12/05/2025 | Press release | Distributed by Public on 12/05/2025 09:42
Electrons can be elusive, but Cornell researchers using a new computational method can now account for where they go - or don't go - in certain layered materials.
Physics and engineering researchers have confirmed that in certain quantum materials, known as "misfits" because their crystal structures don't align perfectly - picture LEGOs where one layer has a square grid and the other a hexagonal grid - electrons mostly stay in their home layers.
This discovery, important for designing materials with quantum properties including superconductivity, overturns a long-standing assumption. For years, scientists believed that large shifts in energy bands in certain misfit materials meant electrons were physically moving from one layer to the other. But the Cornell researchers have found that chemical bonding between the mismatched layers causes electrons to rearrange in a way that increases the number of high-energy electrons, while few electrons move from one layer to the other.

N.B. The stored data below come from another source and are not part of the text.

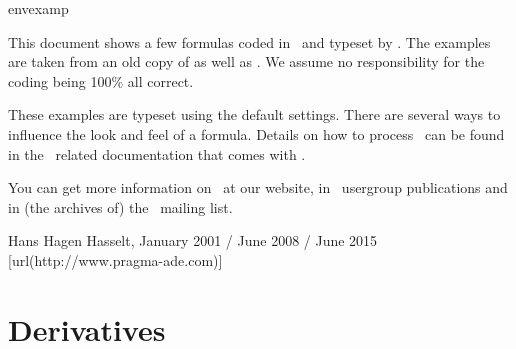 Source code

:
%
%

\environment envexamp

\startbuffer[colofon]

This document shows a few formulas coded in \MATHML\ and typeset by \CONTEXT. The
examples are taken from an old copy of 
as well as . We assume no
responsibility for the coding being 100\% all correct.

These examples are typeset using the default settings. There are several ways to
influence the look and feel of a formula. Details on how to process \MATHML\ can
be found in the \XML\ related documentation that comes with \CONTEXT.

You can get more information on \CONTEXT\ at our website, in \TEX\ usergroup
publications and in (the archives of) the \CONTEXT\ mailing list.

\blank[2*big]

\startlines
Hans Hagen
Hasselt, January 2001 / June 2008 / June 2015
[url(http://www.pragma-ade.com)]
\stoplines

\stopbuffer

\startdocument
  [color=darkred,
   columns=2,
   title=MathML in \ConTeXt]

\section{Derivatives}

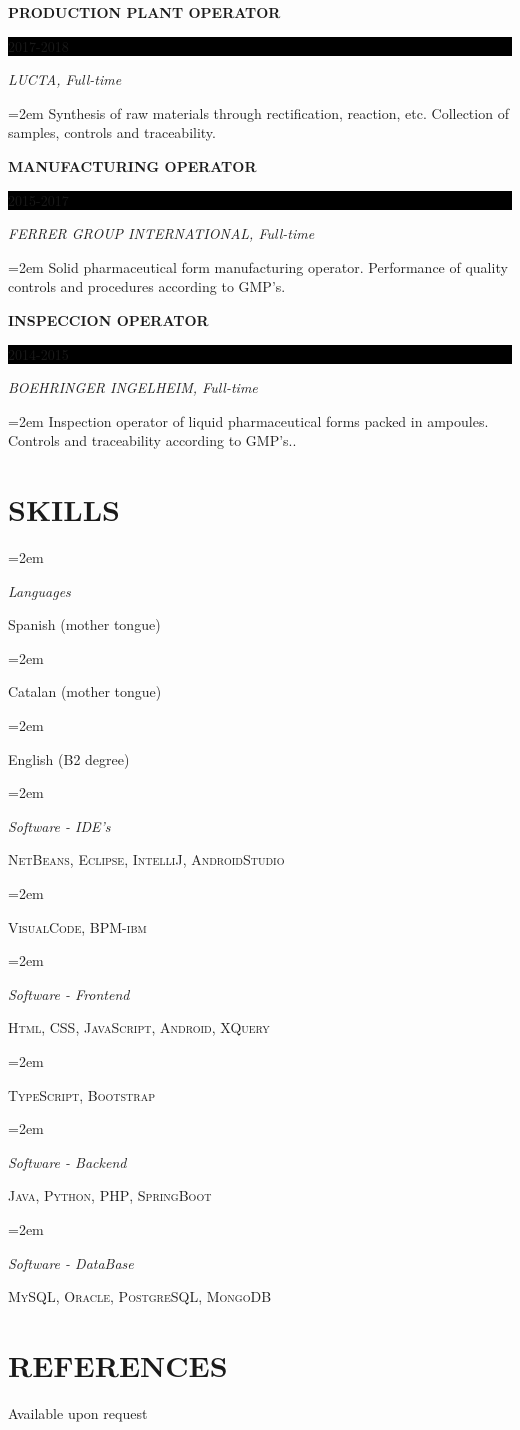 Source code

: \documentclass[paper=a4,fontsize=11pt]{scrartcl} %
\newlength{\spacebox}
\newcommand{\sepspace}{\vspace*{1em}}		%
\newcommand{\NewPart}[1]{\section*{\uppercase{#1}}}
\newcommand{\PersonalEntry}[2]{
		\noindent\hangindent=2em\hangafter=0 %
		\parbox{\spacebox}{        %
		\textit{#1}}		       %
		\hspace{1.5em} #2 \par}    %
\newcommand{\SkillsEntry}[2]{      %
		\noindent\hangindent=2em\hangafter=0 %
		\parbox{\spacebox}{        %
		\textit{#1}}			   %
		\hspace{1.5em} #2 \par}    %
\newcommand{\EducationEntry}[4]{
		\noindent \textbf{#1} \hfill      %
		\colorbox{Black}{%
			\parbox{6em}{%
			\hfill\color{White}#2}} \par  %
		\noindent \textit{#3} \par        %
		\noindent\hangindent=2em\hangafter=0 \small #4 %
		\normalsize \par}
\begin{document}
\EducationEntry{PRODUCTION PLANT OPERATOR}{2017-2018}{LUCTA, Full-time}{Synthesis of raw materials through rectification, reaction, etc. Collection of samples, controls and traceability.}

\newpage
\EducationEntry{MANUFACTURING OPERATOR}{2015-2017}{FERRER GROUP INTERNATIONAL, Full-time}{Solid pharmaceutical form manufacturing operator. Performance of quality controls and procedures according to GMP's.}
\sepspace


\EducationEntry{INSPECCION OPERATOR}{2014-2015}{BOEHRINGER INGELHEIM, Full-time}{Inspection operator of liquid pharmaceutical forms packed in ampoules. Controls and traceability according to GMP's..}
\sepspace

\NewPart{Skills}{}

\SkillsEntry{Languages}{Spanish (mother tongue)}
\SkillsEntry{}{Catalan (mother tongue)}
\SkillsEntry{}{English (B2 degree)}
\sepspace

\SkillsEntry{Software - IDE's}{\textsc{NetBeans}, \textsc{Eclipse}, \textsc{IntelliJ}, \textsc{AndroidStudio}}
\SkillsEntry{}{\textsc{VisualCode}, \textsc{BPM-ibm}}
\sepspace

\SkillsEntry{Software - Frontend}{\textsc{Html}, \textsc{CSS}, \textsc{JavaScript}, \textsc{Android}, \textsc{XQuery}}
\SkillsEntry{}{\textsc{TypeScript}, \textsc{Bootstrap}}
\sepspace

\SkillsEntry{Software - Backend}{\textsc{Java}, \textsc{Python}, \textsc{PHP}, \textsc{SpringBoot}}
\sepspace

\SkillsEntry{Software - DataBase}{\textsc{MySQL, Oracle, PostgreSQL, MongoDB}}
\sepspace


\NewPart{References}{}
Available upon request
\end{document}

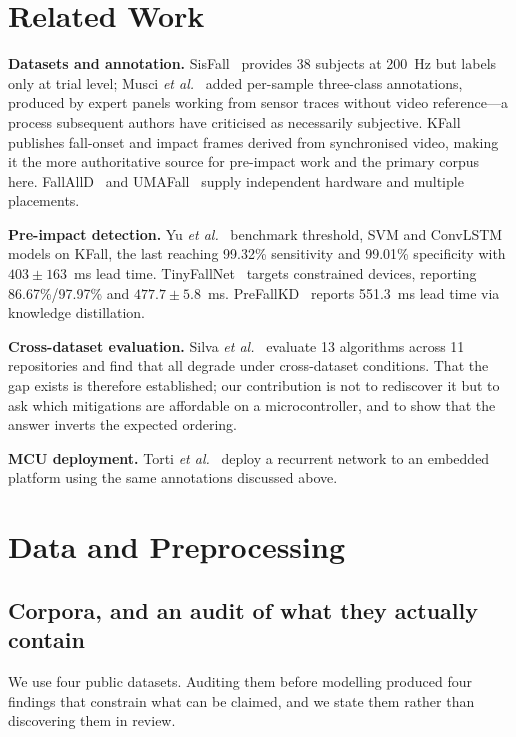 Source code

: \documentclass[conference]{IEEEtran}
\begin{document}
\section{Related Work}

\textbf{Datasets and annotation.} SisFall~\cite{sucerquia2017sisfall} provides 38
subjects at 200~Hz but labels only at trial level; Musci \emph{et
al.}~\cite{musci2020online} added per-sample three-class annotations, produced by
expert panels working from sensor traces without video reference---a process
subsequent authors have criticised as necessarily subjective. KFall~\cite{yu2021kfall}
publishes fall-onset and impact frames derived from synchronised video, making it the
more authoritative source for pre-impact work and the primary corpus here.
FallAllD~\cite{saleh2020fallalld} and UMAFall~\cite{casilari2017umafall} supply
independent hardware and multiple placements.

\textbf{Pre-impact detection.} Yu \emph{et al.}~\cite{yu2021kfall} benchmark
threshold, SVM and ConvLSTM models on KFall, the last reaching 99.32\% sensitivity and
99.01\% specificity with $403\pm163$~ms lead time.
TinyFallNet~\cite{tinyfallnet2023} targets constrained devices, reporting
86.67\%/97.97\% and $477.7\pm5.8$~ms. PreFallKD~\cite{prefallkd2023} reports 551.3~ms
lead time via knowledge distillation.

\textbf{Cross-dataset evaluation.} Silva \emph{et al.}~\cite{silva2024crossdataset}
evaluate 13 algorithms across 11 repositories and find that all degrade under
cross-dataset conditions. That the gap exists is therefore established; our
contribution is not to rediscover it but to ask which mitigations are affordable on a
microcontroller, and to show that the answer inverts the expected ordering.

\textbf{MCU deployment.} Torti \emph{et al.}~\cite{torti2019embedding} deploy a
recurrent network to an embedded platform using the same annotations discussed above.

\section{Data and Preprocessing}
\label{sec:data}

\subsection{Corpora, and an audit of what they actually contain}

We use four public datasets. Auditing them before modelling produced four findings
that constrain what can be claimed, and we state them rather than discovering them in
review.
\end{document}
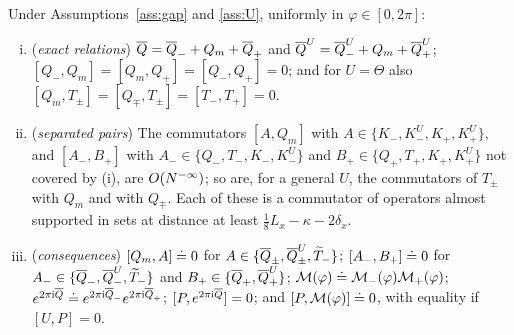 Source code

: \begin{lemma}\label{lem:commutation}
Under Assumptions~\ref{ass:gap} and \ref{ass:U}, uniformly in $\varphi\in[0,2\pi]$:
\begin{enumerate}[(i)]
\item (\emph{exact relations}) $\Qb=\Qb_-+Q_m+\Qb_+$ and $\Qb^U=\Qb^U_-+Q_m+\Qb^U_+$; $[Q_-,Q_m]=[Q_m,Q_+]=[Q_-,Q_+]=0$; and for
$U=\Theta$ also $[Q_m,T_\pm]=[Q_\mp,T_\pm]=[T_-,T_+]=0$.
\item (\emph{separated pairs}) The commutators $[A,Q_m]$ with $A\in\{K_-,K^U_-,K_+,K^U_+\}$, and $[A_-,B_+]$ with
$A_-\in\{Q_-,T_-,K_-,K^U_-\}$ and $B_+\in\{Q_+,T_+,K_+,K^U_+\}$ not covered by (i), are $\Onf$; so are, for a
general $U$, the commutators of $T_\pm$ with $Q_m$ and with $Q_\mp$. Each of these is a commutator of operators
almost supported in sets at distance at least $\frac18L_x-\kappa-2\delta_x$.
\item (\emph{consequences}) $[Q_m,A]\eqN0$ for $A\in\{\Qb_\pm,\Qb^U_\pm,\Tt\}$; $[A_-,B_+]\eqN0$ for
$A_-\in\{\Qb_-,\Qb^U_-,\Tt\}$ and $B_+\in\{\Qb_+,\Qb^U_+\}$; $\mathcal M(\varphi)\eqN \mathcal M_-(\varphi)\mathcal M_+(\varphi)$;
$e^{2\pi\iu\Qb}\eqN e^{2\pi\iu\Qb_-}e^{2\pi\iu\Qb_+}$; $[P,e^{2\pi\iu\Qb}]=0$; and $[P,\mathcal M(\varphi)]\eqN0$, with equality if
$[U,P]=0$.
\end{enumerate}
\end{lemma}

"This is an important class of materials people are trying to understand," said Tomás Arias, professor of physics and Stephen H. Weiss Presidential Fellow in the College of Arts and Sciences (A&S), principal investigator of the study. "It was a perfect playground for us in terms of showcasing our new ideas about how to develop that understanding. You can't directly answer questions about these materials in any other way other than what we've developed."
Their new computational method is based on the idea that electrons mostly react to only their immediate surroundings. This foundational research could speed design of materials with desirable properties including devices with powerful electrical cooling abilities.
"Unmasking Charge Transfer in the Misfits: ARPES and Ab Initio Prediction of Electronic Structure in Layered Incommensurate Systems without Artificial Strain" was published on Nov. 14 in Physical Review Letters. The first author is doctoral student Drake Niedzielski. Also contributing from Cornell: Brendan Faeth of the Platform for the Accelerated Realization, Analysis and Discovery of Interface Materials (PARADIM) at Cornell; the late Lena Kourkoutis, M.S. '06, Ph.D. '09, associate professor in Cornell's School of Applied and Engineering Physics, Cornell Engineering; and Berit Goodge, Ph.D. '22, a former member of the Kourkoutis Electron Microscopy Group, now at the Max Planck Institute for Chemical Physics Solids. Tyrel McQueen and Mekhola Sinha of Johns Hopkins University also contributed.
Bulk incommensurate materials such as the misfits are a powerful platform for causing and studying exotic electron behavior, the researchers wrote. Their discovery builds on research from the past few decades, when material scientists started experimenting with stacked 2D materials to make electrons in them do interesting things, said Niedzielski.
Among incommensurate materials, "the most famous is magic twisted bilayer graphene, where you mismatch two layers of graphene with a twist and all of a sudden it becomes a superconductor," Niedzielski said.
In this study, the experimentalists at PARADIM analyzed misfit layered heterostructures - compounds that alternate a rare-earth metal rock salt layer, which has square symmetry, with another material with hexagonal symmetry, Niedzielski said.
Observations of the material showed an increase in the number of high-energy electrons in the hexagonal material. But when Niedzielski calculated all the electrons in one stack of incommensurate materials - one hexagonal against one that's square - he encountered a mystery.
"It looks like a lot of electrons move to the hexagonal layer, which has been seen in our collaborator's experiments and others on similar materials in the same family," he said. "It's widely interpreted in the literature that this is due to the electrons physically moving from one layer to another. It appears that a large number of electrons do that."
But according to his new method, which allows him to calculate the location and energy of the electrons precisely, he found the electron transfer was "about six times less than what they were seeing in experiments," he said. "The electrons in each layer were rearranging themselves and very few had actually moved between the layers."
Kourkoutis led the microscopy efforts to image the misfit materials, Niedzielski said. These images were important for him to locate the atoms so he could do the calculations faster.
Rather than jumping from one layer to the other, the system's electrons were staying where they were, the study found. The researchers were able to understand this because electrons mostly "care" about their local environment. At this microscopic level, electrons act like waves that spread through the material, Arias said. But in a system crowded with many electrons, such as in a misfit compound, so many of the waves cancel each other out - like waves on the surface of a pool crowded with swimmers - that only the area immediately around each electron matters.
The computational method Niedzielski developed, MINT-Sandwich, uses a new theoretical approach, enabling calculations on new materials previously thought impossible, Arias said.
"What we do is an experiment in the computer. It's not just a simulation; we're really calculating out the laws of physics. It's a third source of information about material systems" in addition to experiment and theory, he said. "These calculations give you exactly what you would get from a highly controlled experiment. That's why Drake can go in there and see where did everyone go? What actually happened to everyone? And untangle these types of mysteries."
This work received support from the National Science Foundation.
Kate Blackwood is a writer for the College of Arts and Sciences.